How to complete this task -> Each line of the records below that holds "subsubsection" should be returned.

Document images with source code
#####

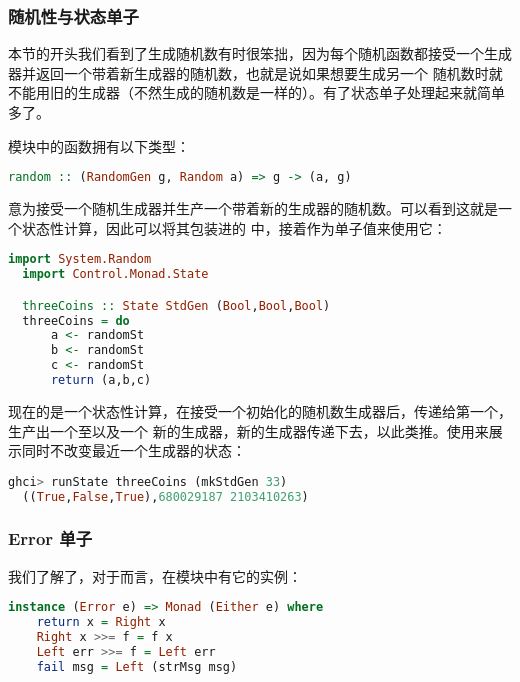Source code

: \documentclass[./main.tex]{subfiles}
\begin{document}
\subsubsection*{随机性与状态单子}

本节的开头我们看到了生成随机数有时很笨拙，因为每个随机函数都接受一个生成器并返回一个带着新生成器的随机数，也就是说如果想要生成另一个
随机数时就不能用旧的生成器（不然生成的随机数是一样的）。有了状态单子处理起来就简单多了。

模块中的函数拥有以下类型：

\begin{lstlisting}[language=Haskell]
  random :: (RandomGen g, Random a) => g -> (a, g)
\end{lstlisting}

意为接受一个随机生成器并生产一个带着新的生成器的随机数。可以看到这就是一个状态性计算，因此可以将其包装进的
中，接着作为单子值来使用它：

\begin{lstlisting}[language=Haskell]
  import System.Random
  import Control.Monad.State

  threeCoins :: State StdGen (Bool,Bool,Bool)
  threeCoins = do
      a <- randomSt
      b <- randomSt
      c <- randomSt
      return (a,b,c)
\end{lstlisting}

现在的是一个状态性计算，在接受一个初始化的随机数生成器后，传递给第一个，生产出一个至以及一个
新的生成器，新的生成器传递下去，以此类推。使用来展示同时不改变最近一个生成器的状态：

\begin{lstlisting}[language=Haskell]
  ghci> runState threeCoins (mkStdGen 33)
  ((True,False,True),680029187 2103410263)
\end{lstlisting}

\subsubsection*{Error 单子}

我们了解了，对于而言，在模块中有它的实例：

\begin{lstlisting}[language=Haskell]
  instance (Error e) => Monad (Either e) where
    return x = Right x
    Right x >>= f = f x
    Left err >>= f = Left err
    fail msg = Left (strMsg msg)
\end{lstlisting}
\end{document}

#####

Task output ->
\subsubsection*{随机性与状态单子}
\subsubsection*{Error 单子}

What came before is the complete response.